==== Provided material

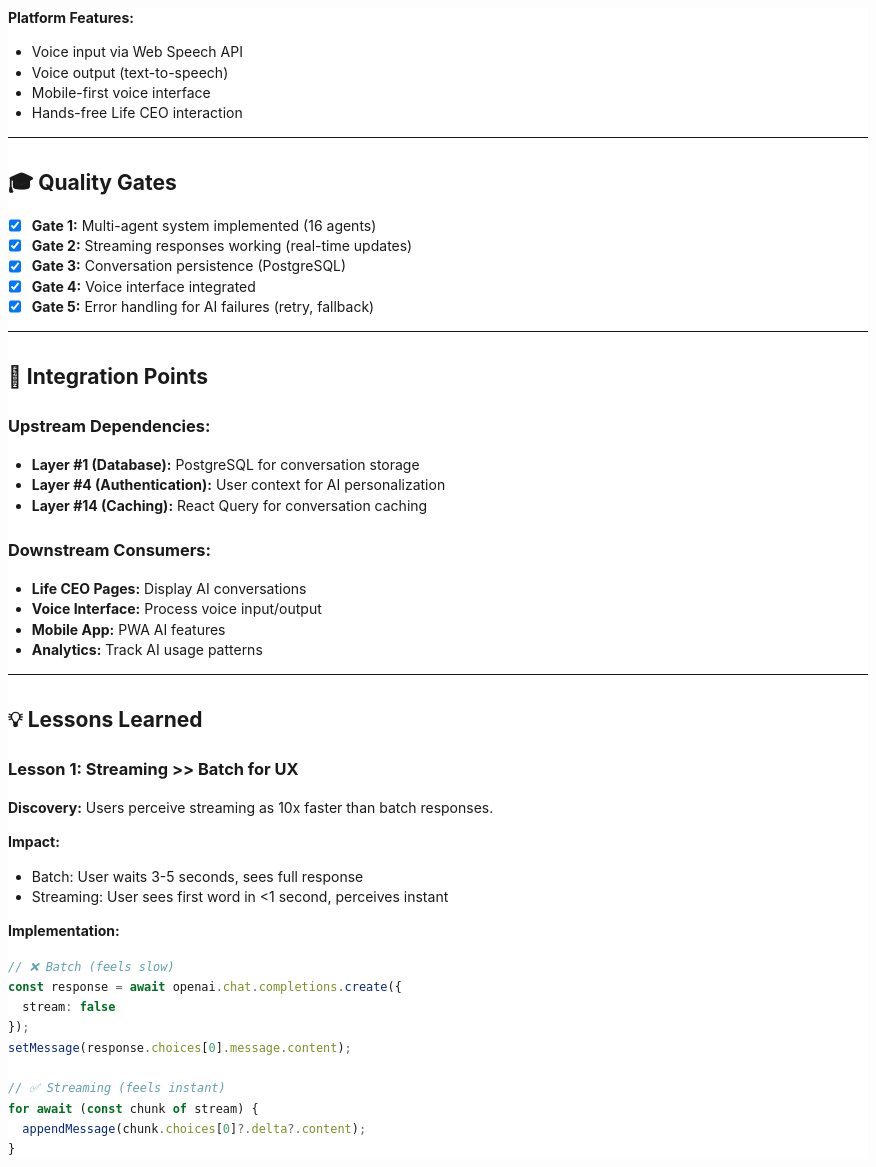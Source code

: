 **Platform Features:**
- Voice input via Web Speech API
- Voice output (text-to-speech)
- Mobile-first voice interface
- Hands-free Life CEO interaction

---

## 🎓 Quality Gates

- [x] **Gate 1:** Multi-agent system implemented (16 agents)
- [x] **Gate 2:** Streaming responses working (real-time updates)
- [x] **Gate 3:** Conversation persistence (PostgreSQL)
- [x] **Gate 4:** Voice interface integrated
- [x] **Gate 5:** Error handling for AI failures (retry, fallback)

---

## 🔗 Integration Points

### Upstream Dependencies:
- **Layer #1 (Database):** PostgreSQL for conversation storage
- **Layer #4 (Authentication):** User context for AI personalization
- **Layer #14 (Caching):** React Query for conversation caching

### Downstream Consumers:
- **Life CEO Pages:** Display AI conversations
- **Voice Interface:** Process voice input/output
- **Mobile App:** PWA AI features
- **Analytics:** Track AI usage patterns

---

## 💡 Lessons Learned

### Lesson 1: Streaming >> Batch for UX
**Discovery:** Users perceive streaming as 10x faster than batch responses.

**Impact:**
- Batch: User waits 3-5 seconds, sees full response
- Streaming: User sees first word in <1 second, perceives instant

**Implementation:**
```typescript
// ❌ Batch (feels slow)
const response = await openai.chat.completions.create({ 
  stream: false 
});
setMessage(response.choices[0].message.content);

// ✅ Streaming (feels instant)
for await (const chunk of stream) {
  appendMessage(chunk.choices[0]?.delta?.content);
}
```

========

• [Task goal] Reproduce each line of the records in which the string "Mobile" appears.

• [Result of this exercise]
- Mobile-first voice interface
- **Mobile App:** PWA AI features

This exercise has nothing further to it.